DaveL - What wood are the pews you bought? In typical Victorian style these were stained very dark. The transformation after they have been planed is amazing

Thanks Paul.

Okay to keep the post up to date, here's todays progress...

Both end panels are now glued on and I'm thinking about making the table top.






Cheers
David


----------



## DavidE (23 Jun 2007)

Okay a few more photo updates.

The table top has been glued up and fitted in the unit. Here it is with the first coat of Varnish on. (The table top floats on brackets and the hole is where all the gubbins will come up from underneath.






The rest has also got it's first coat on. I have started making the fittings for the mixer as well. Once the varnishing is done it will be taken to it's new home and the lid and lower cupboard added later.






(this photo looks a little strange due to the wide angle distortion)

Cheers
David


----------



## Paul.J (23 Jun 2007)

Nice looking work David.
I just love the look of the wood.Looks great.
I like the way you've got that lighter streak in the middle section  
Paul.J.


----------



## Shultzy (23 Jun 2007)

David, this is the first time I have seen pitch pine "in the flesh" and it certainly is a nice colour with the varnish on. The grain pattern on the panelling is very pleasing. Good job


----------



## DavidE (24 Jun 2007)

Thanks Paul.J and Shultzy - I was lucky that I only really hit one light streak for the large panels so could make it symmetrical.

Okay to keep the WIP photos going.

These were taken just after making the 19" rack mounts for the mixer and terminations. This was the dry fit just before the new parts were removed and sanded ready for the varnish.









The next move is to take it to it's home ready for an open day on Wednesday. I will complete the lid and cupboard over the next few weeks and fit them in-situ.

Cheers
David


----------



## PowerTool (24 Jun 2007)

Looks more impressive with each update  

Looking forward to seeing it all completed.

Andrew


----------



## Paul Chapman (25 Jun 2007)

That looks very nice, David.

Cheers :wink: 

Paul


----------



## DaveL (25 Jun 2007)

David,

Good choice of desk,  that's what I use with Lyckerty Splyt Ceilidh Band, here is ours in the flight case I made.

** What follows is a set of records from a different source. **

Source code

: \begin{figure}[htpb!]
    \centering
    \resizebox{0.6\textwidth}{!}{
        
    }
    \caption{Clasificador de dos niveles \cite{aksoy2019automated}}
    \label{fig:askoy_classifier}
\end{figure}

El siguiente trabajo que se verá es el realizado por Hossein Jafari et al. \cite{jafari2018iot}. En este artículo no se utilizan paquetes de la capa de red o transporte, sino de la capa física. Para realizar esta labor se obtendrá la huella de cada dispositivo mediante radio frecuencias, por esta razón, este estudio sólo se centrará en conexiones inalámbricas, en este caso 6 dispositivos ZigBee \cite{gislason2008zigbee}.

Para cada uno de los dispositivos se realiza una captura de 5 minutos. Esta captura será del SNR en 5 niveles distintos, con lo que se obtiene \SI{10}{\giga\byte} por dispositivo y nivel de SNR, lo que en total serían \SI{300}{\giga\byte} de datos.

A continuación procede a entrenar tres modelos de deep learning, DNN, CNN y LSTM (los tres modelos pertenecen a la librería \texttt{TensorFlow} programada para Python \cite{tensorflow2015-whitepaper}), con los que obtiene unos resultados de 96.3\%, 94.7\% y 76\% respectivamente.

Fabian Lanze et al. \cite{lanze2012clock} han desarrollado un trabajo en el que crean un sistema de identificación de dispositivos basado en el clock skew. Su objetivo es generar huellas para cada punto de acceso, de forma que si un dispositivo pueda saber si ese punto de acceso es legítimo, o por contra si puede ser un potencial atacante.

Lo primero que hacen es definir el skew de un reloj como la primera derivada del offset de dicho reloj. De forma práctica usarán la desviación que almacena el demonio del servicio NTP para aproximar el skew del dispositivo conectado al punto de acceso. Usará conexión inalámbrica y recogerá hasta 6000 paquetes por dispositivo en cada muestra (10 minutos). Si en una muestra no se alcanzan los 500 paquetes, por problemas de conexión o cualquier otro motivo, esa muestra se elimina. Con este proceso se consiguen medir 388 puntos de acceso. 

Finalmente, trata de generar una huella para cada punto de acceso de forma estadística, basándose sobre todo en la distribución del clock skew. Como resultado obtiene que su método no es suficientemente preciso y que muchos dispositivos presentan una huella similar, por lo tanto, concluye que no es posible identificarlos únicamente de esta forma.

As to the wood that the pews are that I bought, I am not sure, they are not Victorian, much newer, still varnished but not too dark, I will have to sort a bit out and post a picture.


----------



## DavidE (25 Jun 2007)

Thanks Andrew, Paul and DaveL.

Dave - your flight case looks really good and will keep the mixer nice and safe. I am so looking forward to a fixed home for all this stuff. I have been getting a bit bored over the last few years keep setting stuff up. I got this mixer specially for this. I always get Soundcraft ones though as they are such nice controls and good electronics too. I had a listen to the band they sound well. You hopefully will have a good treat in store when you get round to seeing what the pews are like. 

Well no pictures tonight... as I forgot to take the camera!

The pine made it back to it's home for the last 130 years albeit in a different form. fortunately, it just fitted in a friends van with the doors not quite shut at the back. Its screwed down to the base and looks good. I will be connecting a lot cables up tomorrow so that I can decided how big to make the cupboard underneath in the remaining space.

Cheers
David


----------